Perspectives of a Labour Movement Revival in a Post-Socialist Peripheral Economy: the Case of Poland

by Małgorzata Kulbaczewska-Figat, Journalist, Fundacja Naprzód, Cross-Border Talks editor-in-chief, Poland

Małgorzata Kulbacczewska-Figat discussed the possibility of a revival of trade unions and a stronger labour movement in Poland.

  • After the reintroduction of capitalism in the 1990s trade unions were severely weakened, and confined to the public sector, local and government institutions, and big corporations/enterprises.
  • This trend has been slowly changing in the last years due to companies’ relocation from the West towards Eastern European countries, also with new generations of workers entering the labour market.
  • Although in the years 2017 to 2019 people became more sceptical vis-à-vis trade unions, the trend is of growing acceptance towards a bigger role of the labour movement. In a public poll the majority of the people clearly stated that the role for the trade unions was “too little”.
We have been witnessing two interesting developments recently.
  • First: in the years 2019 to 2022 workers organised several strikes in multinational enterprises in Poland.
  • And secondly the younger generation of 20-year-olds now entering the workforce no longer believes in the promise of free capitalism.

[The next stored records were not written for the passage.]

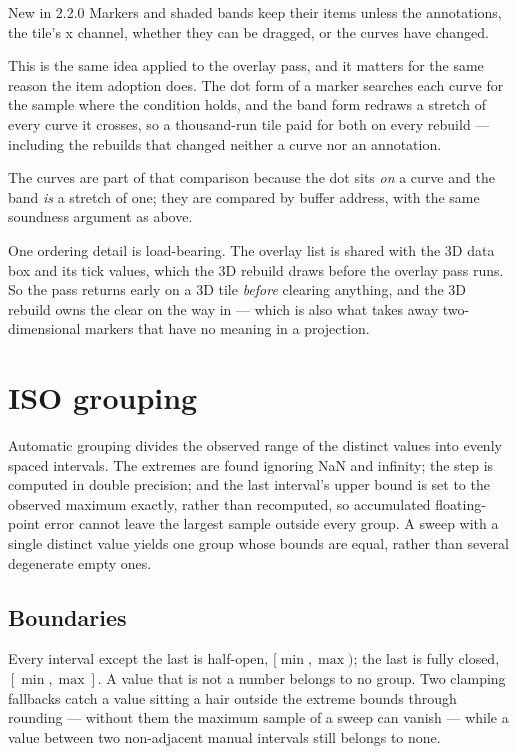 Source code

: \documentclass[11pt,a4paper,oneside]{report}
\newcommand{\appver}{2.2.0}
\begin{document}
\begin{aoenew}{New in \appver}
Markers and shaded bands keep their items unless the annotations, the tile's x
channel, whether they can be dragged, or the curves have changed.
\end{aoenew}

This is the same idea applied to the overlay pass, and it matters for the same
reason the item adoption does. The dot form of a marker searches each curve for
the sample where the condition holds, and the band form redraws a stretch of
every curve it crosses, so a thousand-run tile paid for both on every rebuild
--- including the rebuilds that changed neither a curve nor an annotation.

The curves are part of that comparison because the dot sits \emph{on} a curve
and the band \emph{is} a stretch of one; they are compared by buffer address,
with the same soundness argument as above.

One ordering detail is load-bearing. The overlay list is shared with the 3D data
box and its tick values, which the 3D rebuild draws before the overlay pass
runs. So the pass returns early on a 3D tile \emph{before} clearing anything,
and the 3D rebuild owns the clear on the way in --- which is also what takes
away two-dimensional markers that have no meaning in a projection.

\section{ISO grouping}

Automatic grouping divides the observed range of the distinct values into evenly
spaced intervals. The extremes are found ignoring NaN and infinity; the step is
computed in double precision; and the last interval's upper bound is set to the
observed maximum exactly, rather than recomputed, so accumulated floating-point
error cannot leave the largest sample outside every group. A sweep with a single
distinct value yields one group whose bounds are equal, rather than several
degenerate empty ones.

\subsection{Boundaries}

Every interval except the last is half-open, $[\min, \max)$; the last is fully
closed, $[\min, \max]$. A value that is not a number belongs to no group. Two
clamping fallbacks catch a value sitting a hair outside the extreme bounds
through rounding --- without them the maximum sample of a sweep can vanish ---
while a value between two non-adjacent manual intervals still belongs to none.
\end{document}
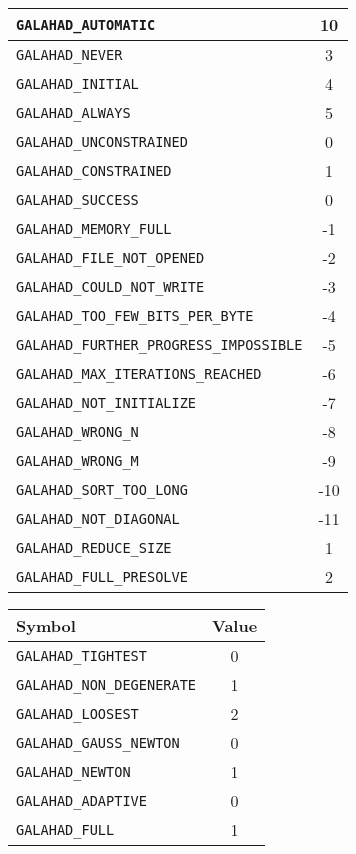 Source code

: \documentclass{galahad}
\begin{document}
\begin{figure}[htbf]
\begin{center}
\begin{tabular}{|l|c|}
{\tt GALAHAD\_AUTOMATIC}            & 10 \\
\hline
{\tt GALAHAD\_NEVER}                &  3 \\
{\tt GALAHAD\_INITIAL}              &  4 \\
{\tt GALAHAD\_ALWAYS}               &  5 \\
\hline
{\tt GALAHAD\_UNCONSTRAINED}        &  0 \\
{\tt GALAHAD\_CONSTRAINED}          &  1 \\
\hline
{\tt GALAHAD\_SUCCESS}              &  0 \\
{\tt GALAHAD\_MEMORY\_FULL}         & -1 \\
{\tt GALAHAD\_FILE\_NOT\_OPENED}    & -2 \\
{\tt GALAHAD\_COULD\_NOT\_WRITE}    & -3 \\
{\tt GALAHAD\_TOO\_FEW\_BITS\_PER\_BYTE} &  -4 \\
{\tt GALAHAD\_FURTHER\_PROGRESS\_IMPOSSIBLE} & -5 \\
{\tt GALAHAD\_MAX\_ITERATIONS\_REACHED} & -6 \\
{\tt GALAHAD\_NOT\_INITIALIZE}      & -7 \\
{\tt GALAHAD\_WRONG\_N}             & -8 \\
{\tt GALAHAD\_WRONG\_M}             & -9 \\
{\tt GALAHAD\_SORT\_TOO\_LONG}      & -10 \\
{\tt GALAHAD\_NOT\_DIAGONAL}        & -11 \\
\hline
{\tt GALAHAD\_REDUCE\_SIZE}         &  1 \\
{\tt GALAHAD\_FULL\_PRESOLVE}       &  2 \\
\hline
\end{tabular}
\hspace*{1cm}
\begin{tabular}{|l|c|}
\hline
Symbol                              & Value \\
\hline
{\tt GALAHAD\_TIGHTEST}             &  0 \\
{\tt GALAHAD\_NON\_DEGENERATE}      &  1 \\
{\tt GALAHAD\_LOOSEST}              &  2 \\
\hline
{\tt GALAHAD\_GAUSS\_NEWTON}        &  0 \\
{\tt GALAHAD\_NEWTON}               &  1 \\
\hline
{\tt GALAHAD\_ADAPTIVE}             &  0 \\
{\tt GALAHAD\_FULL}                 &  1 \\

\end{tabular}
\end{center}
\end{figure}
\end{document}
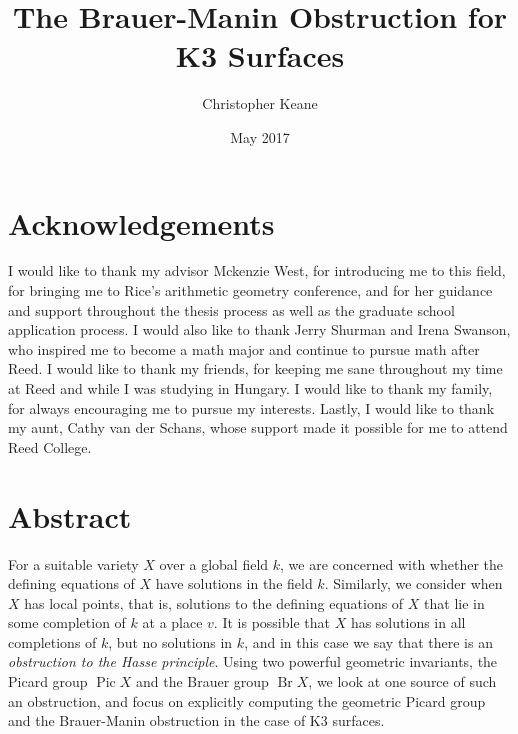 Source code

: \documentclass[12pt,twoside]{reedthesis}
\title{The Brauer-Manin Obstruction for K3 Surfaces}
\author{Christopher Keane}
\date{May 2017}
\theoremstyle{plain}
\theoremstyle{definition}
\theoremstyle{remark}
\newcommand{\Br}{\operatorname{Br}}
\newcommand{\Pic}{\operatorname{Pic}}
\begin{document}
\maketitle
\frontmatter 
\pagestyle{empty} 
\tableofcontents
\chapter*{Acknowledgements}
I would like to thank my advisor Mckenzie West, for introducing me to this field, for bringing me to Rice's arithmetic geometry conference, and for her guidance and support throughout the thesis process as well as the graduate school application process. I would also like to thank Jerry Shurman and Irena Swanson, who inspired me to become a math major and continue to pursue math after Reed. I would like to thank my friends, for keeping me sane throughout my time at Reed and while I was studying in Hungary. I would like to thank my family, for always encouraging me to pursue my interests. Lastly, I would like to thank my aunt, Cathy van der Schans, whose support made it possible for me to attend Reed College.
\chapter*{Abstract}
For a suitable variety $X$ over a global field $k$, we are concerned with whether the defining equations of $X$ have solutions in the field $k$. Similarly, we consider when $X$ has local points, that is, solutions to the defining equations of $X$ that lie in some completion of $k$ at a place $v$. It is possible that $X$ has solutions in all completions of $k$, but no solutions in $k$, and in this case we say that there is an \emph{obstruction to the Hasse principle}. Using two powerful geometric invariants, the Picard group $\Pic X$ and the Brauer group $\Br X$, we look at one source of such an obstruction, and focus on explicitly computing the geometric Picard group and the Brauer-Manin obstruction in the case of K3 surfaces.
\end{document}
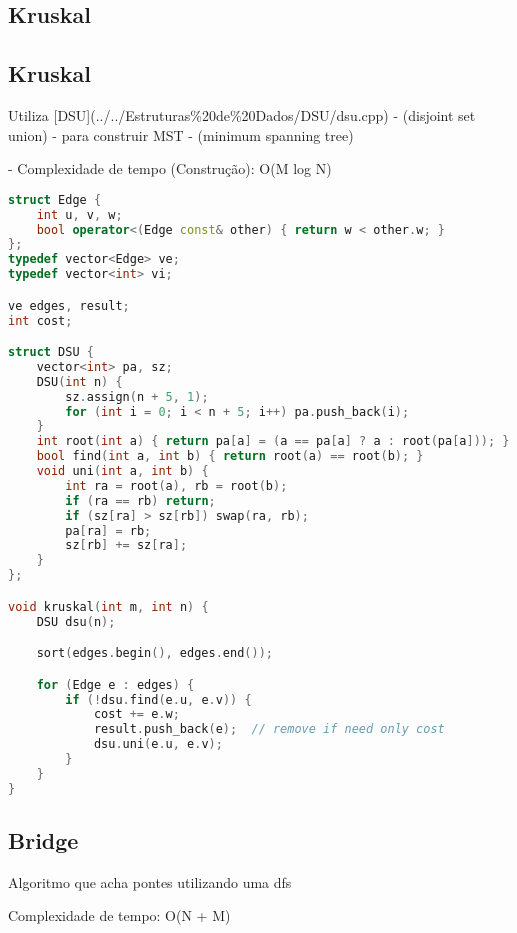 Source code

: \documentclass[11pt, a4paper, twoside]{article}
\begin{document}
\subsection{Kruskal}

\subsection{Kruskal}



Utiliza [DSU](../../Estruturas\%20de\%20Dados/DSU/dsu.cpp) - (disjoint set union) - para construir MST - (minimum spanning tree)

- Complexidade de tempo (Construção): O(M log N)

\begin{lstlisting}[language=C++]
struct Edge {
    int u, v, w;
    bool operator<(Edge const& other) { return w < other.w; }
};
typedef vector<Edge> ve;
typedef vector<int> vi;

ve edges, result;
int cost;

struct DSU {
    vector<int> pa, sz;
    DSU(int n) {
        sz.assign(n + 5, 1);
        for (int i = 0; i < n + 5; i++) pa.push_back(i);
    }
    int root(int a) { return pa[a] = (a == pa[a] ? a : root(pa[a])); }
    bool find(int a, int b) { return root(a) == root(b); }
    void uni(int a, int b) {
        int ra = root(a), rb = root(b);
        if (ra == rb) return;
        if (sz[ra] > sz[rb]) swap(ra, rb);
        pa[ra] = rb;
        sz[rb] += sz[ra];
    }
};

void kruskal(int m, int n) {
    DSU dsu(n);

    sort(edges.begin(), edges.end());

    for (Edge e : edges) {
        if (!dsu.find(e.u, e.v)) {
            cost += e.w;
            result.push_back(e);  // remove if need only cost
            dsu.uni(e.u, e.v);
        }
    }
}\end{lstlisting}

\subsection{Bridge}

Algoritmo que acha pontes utilizando uma dfs

Complexidade de tempo: O(N + M)
\end{document}

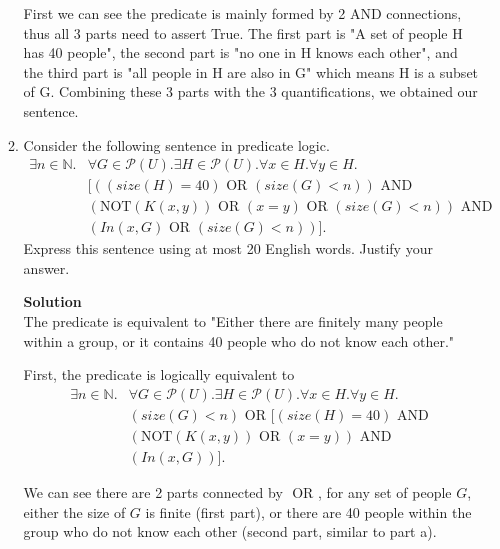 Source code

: \documentclass[12pt]{article}
\newcommand{\nnot}{\mathrm{NOT}}
\newcommand{\aand}{\,\,\mathrm{AND}\,\,}
\newcommand{\oor}{\,\,\mathrm{OR}\,\,}
\newcommand{\iimplies}{\,\,\mathrm{IMPLIES}\,\,}
\begin{document}
\begin{enumerate}
\begin{enumerate}
First we can see the predicate is mainly formed by 2 AND connections, thus all 3 parts need to assert True. The first part is "A set of people H has 40 people", the second part is "no one in H knows each other", and the third part is "all people in H are also in G" which means H is a subset of G. Combining these 3 parts with the 3 quantifications, we obtained our sentence. 

\item
Consider the following sentence in predicate logic.
\begin{align*}
\exists n \in \mathbb{N}. & \forall G \in \mathcal{P}(U). \exists H \in \mathcal{P}(U). \forall x \in H. \forall y \in H.\\
& [((size(H)= 40) \oor  (size(G)  < n)) \aand \\ & (\nnot(K(x,y)) \oor (x=y) \oor (size(G)  < n)) \aand \\ & (In(x ,G) \oor  (size(G)  < n))].
\end{align*}
Express this sentence using at most 20 English words.
Justify your answer. 
 
\vspace{.25in}\textbf{Solution}\vspace{.10in}\\

The predicate is equivalent to "Either there are finitely many people within a group, or it contains 40 people who do not know each other."

First, the predicate is logically equivalent to \begin{align*}
\exists n \in \mathbb{N}. & \forall G \in \mathcal{P}(U). \exists H \in \mathcal{P}(U). \forall x \in H. \forall y \in H.\\
& (size(G)  < n) \oor [(size(H) = 40) \aand \\ & (\nnot(K(x,y)) \oor (x=y)) \aand \\ & (In(x ,G))].
\end{align*}

We can see there are 2 parts connected by $\oor$, for any set of people $G$, either the size of $G$ is finite (first part), or there are 40 people within the group who do not know each other (second part, similar to part a). 




\end{enumerate}
\end{enumerate}
\end{document}
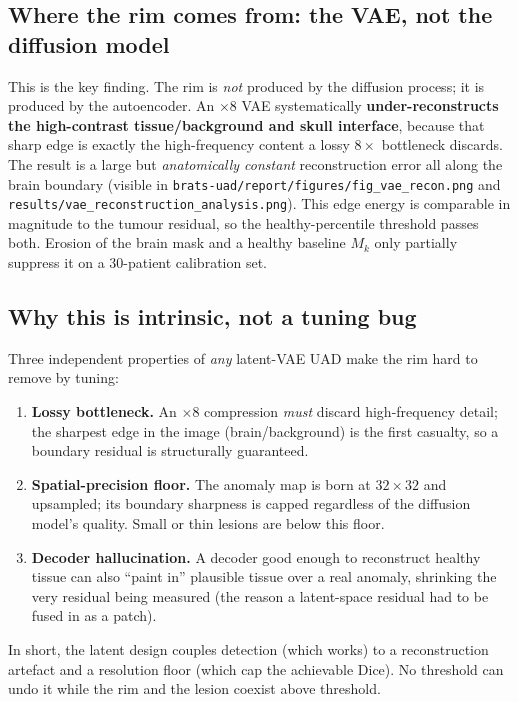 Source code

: \documentclass[11pt,a4paper]{article}
\newcommand{\code}[1]{\texttt{\small #1}}
\begin{document}
\subsection{Where the rim comes from: the VAE, not the diffusion model}
This is the key finding. The rim is \emph{not} produced by the diffusion process;
it is produced by the autoencoder. An $\times8$ VAE systematically
\textbf{under-reconstructs the high-contrast tissue/background and skull
interface}, because that sharp edge is exactly the high-frequency content a
lossy $8\times$ bottleneck discards. The result is a large but
\emph{anatomically constant} reconstruction error all along the brain boundary
(visible in \code{brats-uad/report/figures/fig\_vae\_recon.png} and
\code{results/vae\_reconstruction\_analysis.png}). This edge energy is comparable
in magnitude to the tumour residual, so the healthy-percentile threshold passes
both. Erosion of the brain mask and a healthy baseline $M_k$ only partially
suppress it on a 30-patient calibration set.

\subsection{Why this is intrinsic, not a tuning bug}
Three independent properties of \emph{any} latent-VAE UAD make the rim hard to
remove by tuning:
\begin{enumerate}[leftmargin=1.5em,itemsep=1pt]
\item \textbf{Lossy bottleneck.} An $\times8$ compression \emph{must} discard
high-frequency detail; the sharpest edge in the image (brain/background) is the
first casualty, so a boundary residual is structurally guaranteed.
\item \textbf{Spatial-precision floor.} The anomaly map is born at $32\times32$
and upsampled; its boundary sharpness is capped regardless of the diffusion
model's quality. Small or thin lesions are below this floor.
\item \textbf{Decoder hallucination.} A decoder good enough to reconstruct
healthy tissue can also ``paint in'' plausible tissue over a real anomaly,
shrinking the very residual being measured (the reason a latent-space residual had to
be fused in as a patch).
\end{enumerate}
In short, the latent design couples detection (which works) to a reconstruction
artefact and a resolution floor (which cap the achievable Dice). No threshold can
undo it while the rim and the lesion coexist above threshold.
\end{document}
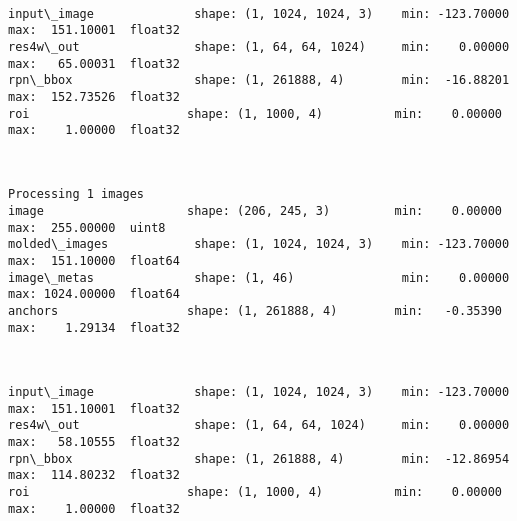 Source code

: \documentclass[11pt]{article}
\begin{document}
    \begin{center}
    \end{center}
    { \hspace*{\fill} \\}
    
    \begin{Verbatim}[commandchars=\\\{\}]
input\_image              shape: (1, 1024, 1024, 3)    min: -123.70000  max:  151.10001  float32
res4w\_out                shape: (1, 64, 64, 1024)     min:    0.00000  max:   65.00031  float32
rpn\_bbox                 shape: (1, 261888, 4)        min:  -16.88201  max:  152.73526  float32
roi                      shape: (1, 1000, 4)          min:    0.00000  max:    1.00000  float32

    \end{Verbatim}

    \begin{center}
    \end{center}
    { \hspace*{\fill} \\}
    
    \begin{Verbatim}[commandchars=\\\{\}]
Processing 1 images
image                    shape: (206, 245, 3)         min:    0.00000  max:  255.00000  uint8
molded\_images            shape: (1, 1024, 1024, 3)    min: -123.70000  max:  151.10000  float64
image\_metas              shape: (1, 46)               min:    0.00000  max: 1024.00000  float64
anchors                  shape: (1, 261888, 4)        min:   -0.35390  max:    1.29134  float32

    \end{Verbatim}

    \begin{center}
    \end{center}
    { \hspace*{\fill} \\}
    
    \begin{Verbatim}[commandchars=\\\{\}]
input\_image              shape: (1, 1024, 1024, 3)    min: -123.70000  max:  151.10001  float32
res4w\_out                shape: (1, 64, 64, 1024)     min:    0.00000  max:   58.10555  float32
rpn\_bbox                 shape: (1, 261888, 4)        min:  -12.86954  max:  114.80232  float32
roi                      shape: (1, 1000, 4)          min:    0.00000  max:    1.00000  float32

    \end{Verbatim}
\end{document}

They are far more willing to take a radical stance in labour disputes, and 80% of the 18–24-year-old Polish workers have a positive view on trade unions and workers movement.
  • An important factor in the new relative strength of the labour movement is the reindustrialisation of Poland through Foreign Direct Investments (FDIs). Of course, the valorisation of these investments for the benefit of Polish workers still leaves much to be desired. But it shows that countries on the periphery can achieve reindustrialisation, which can then contribute to the strengthening of the trade unions.
  • An internal obstacle still hinders a more successful class struggle of the workers: the big trade union federations often remain “bureaucratised” and hence reluctant to radical actions.
  • This attitude is supported by a clear anti-trade union legislation.
Currently the radical workers’ movement faces three challenges.
  • The first is the arrival in Poland of millions of Ukrainian refugees, who are pushed into low wage sectors. Missing public support, they are forced to work for low wages.
  • Platform work is an additional challenge for unionizing attempts, but the underfinanced labour control is also not helpful here.
  • And last but not least, the cost-of-living crisis is currently threatening to erode the strike movements of recent years – the large real wage losses of the past two years may cause workers to withdraw in frustration. The rise in minimum wage and partial social reforms by the conservative government has helped workers, but these effects are now greatly reduced by inflation and cost of living crisis, which may open new windows for workers’ protests and demands.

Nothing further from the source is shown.